A timely book is "The Career of Columbus," by Charles Elton, M.P., announced by the Cassell Publishing Company.

- Professor D. S. Margoliouth of Oxford has undertaken to translate the great Arabic geographical dictionary.

-G. P. Putnam's Sons are about to publish a new edition of Professor F. W. Taussig's "Tariff History," enlarged by about 100 pages of new matter, including a discussion of the McKinley Bill.

-Francis P. Harper will publish shortly a new and important edition of Lewis and Clarke's " Expedition over the Rocky Mountains," on which Dr. Elliott Coues has been engaged for some time. He is specially fitted for the task, and the index to this faithful reprint of the Philadelphia edition of 1814 will be of great scientific value.

Harper & Brothers will soon publish an interesting work by Walter Besant, entitled "London," which will not be a history of the city as a body politic, but the story of the life of the people at different periods from the earliest historical records to the times of the Georges, and will be fully illustrated.

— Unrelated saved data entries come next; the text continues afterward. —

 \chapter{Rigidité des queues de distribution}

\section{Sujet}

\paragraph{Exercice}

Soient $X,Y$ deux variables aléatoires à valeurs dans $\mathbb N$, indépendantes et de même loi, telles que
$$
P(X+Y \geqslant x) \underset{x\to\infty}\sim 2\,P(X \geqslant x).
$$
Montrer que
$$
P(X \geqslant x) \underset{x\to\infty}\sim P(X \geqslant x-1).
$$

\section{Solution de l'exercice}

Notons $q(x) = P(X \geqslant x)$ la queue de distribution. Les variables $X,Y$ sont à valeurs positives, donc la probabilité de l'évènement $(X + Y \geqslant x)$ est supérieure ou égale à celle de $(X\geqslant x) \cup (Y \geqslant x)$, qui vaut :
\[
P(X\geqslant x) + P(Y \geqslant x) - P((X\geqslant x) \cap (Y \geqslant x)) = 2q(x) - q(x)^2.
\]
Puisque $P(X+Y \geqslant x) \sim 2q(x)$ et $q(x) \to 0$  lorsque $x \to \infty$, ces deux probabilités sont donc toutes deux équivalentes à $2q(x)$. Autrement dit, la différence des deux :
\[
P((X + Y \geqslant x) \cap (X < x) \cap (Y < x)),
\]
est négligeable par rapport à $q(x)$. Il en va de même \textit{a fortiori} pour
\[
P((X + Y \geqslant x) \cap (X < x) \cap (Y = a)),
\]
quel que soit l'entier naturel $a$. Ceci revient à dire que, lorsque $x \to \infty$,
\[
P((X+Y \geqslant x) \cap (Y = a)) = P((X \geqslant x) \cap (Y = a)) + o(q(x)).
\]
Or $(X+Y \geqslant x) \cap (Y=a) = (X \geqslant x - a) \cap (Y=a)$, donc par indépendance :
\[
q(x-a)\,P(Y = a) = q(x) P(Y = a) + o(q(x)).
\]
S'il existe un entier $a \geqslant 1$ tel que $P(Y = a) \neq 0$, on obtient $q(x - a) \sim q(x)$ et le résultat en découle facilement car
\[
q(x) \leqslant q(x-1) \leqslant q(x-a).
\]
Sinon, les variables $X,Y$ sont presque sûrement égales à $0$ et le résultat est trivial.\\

Edward Stern & Co., Philadelphia, will publish at once "In Arctic Seas," by Dr. R. N. Keely, in which the author, who accompanied in the capacity of surgeon the West Greenland Expedition last summer, gives an account of the incidents of the voyage of the "Kite," conveying Lieutenant Peary's party to McCormick's Bay.

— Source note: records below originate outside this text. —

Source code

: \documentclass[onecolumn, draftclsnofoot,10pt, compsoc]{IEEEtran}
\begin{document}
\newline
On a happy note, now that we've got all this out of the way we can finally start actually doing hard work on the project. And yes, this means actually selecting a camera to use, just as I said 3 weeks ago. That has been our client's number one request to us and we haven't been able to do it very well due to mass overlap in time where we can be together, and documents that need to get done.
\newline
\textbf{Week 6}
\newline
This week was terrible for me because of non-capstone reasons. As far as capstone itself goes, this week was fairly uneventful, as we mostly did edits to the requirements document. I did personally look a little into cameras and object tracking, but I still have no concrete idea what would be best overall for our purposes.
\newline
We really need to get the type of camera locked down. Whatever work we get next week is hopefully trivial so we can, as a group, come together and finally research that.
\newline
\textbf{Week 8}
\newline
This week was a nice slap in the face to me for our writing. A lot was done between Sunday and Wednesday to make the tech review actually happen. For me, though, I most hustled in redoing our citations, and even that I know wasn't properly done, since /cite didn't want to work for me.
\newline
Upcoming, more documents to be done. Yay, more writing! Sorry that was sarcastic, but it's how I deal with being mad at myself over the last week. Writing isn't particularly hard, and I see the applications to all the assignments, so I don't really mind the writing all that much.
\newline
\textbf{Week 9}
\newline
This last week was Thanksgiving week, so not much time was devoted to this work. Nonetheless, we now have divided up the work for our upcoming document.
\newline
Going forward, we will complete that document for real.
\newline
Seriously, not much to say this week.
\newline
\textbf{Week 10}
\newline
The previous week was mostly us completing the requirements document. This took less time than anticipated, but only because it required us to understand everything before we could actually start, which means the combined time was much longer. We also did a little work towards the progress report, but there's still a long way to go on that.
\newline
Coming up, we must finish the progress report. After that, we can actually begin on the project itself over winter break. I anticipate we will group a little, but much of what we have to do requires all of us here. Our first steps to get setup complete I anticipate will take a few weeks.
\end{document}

-On Sept. 1, The Open Court (Chicago, Ill.) began the publication of a series of articles by Mr. Charles S. Peirce, to be entitled "The Critic of Arguments." (The word critic here means an art, like logic.) This series will be devoted to a critical and historical discussion of the methods of reasoning. Mr. Charles S. Peirce is one of the most distinguished scholars and mathematicians of which America boasts. But especially in the department of modern logic has his work contributed, perhaps more than that of any other living investigator, to the permanent advancement of science. The results of his thought are, however, for the most part locked up in the proceedings and reports of learned societies, and now for the first time, in The Open Court, are they to be presented in a less rigid and technical form, and made accessible to all who place a value on right thinking.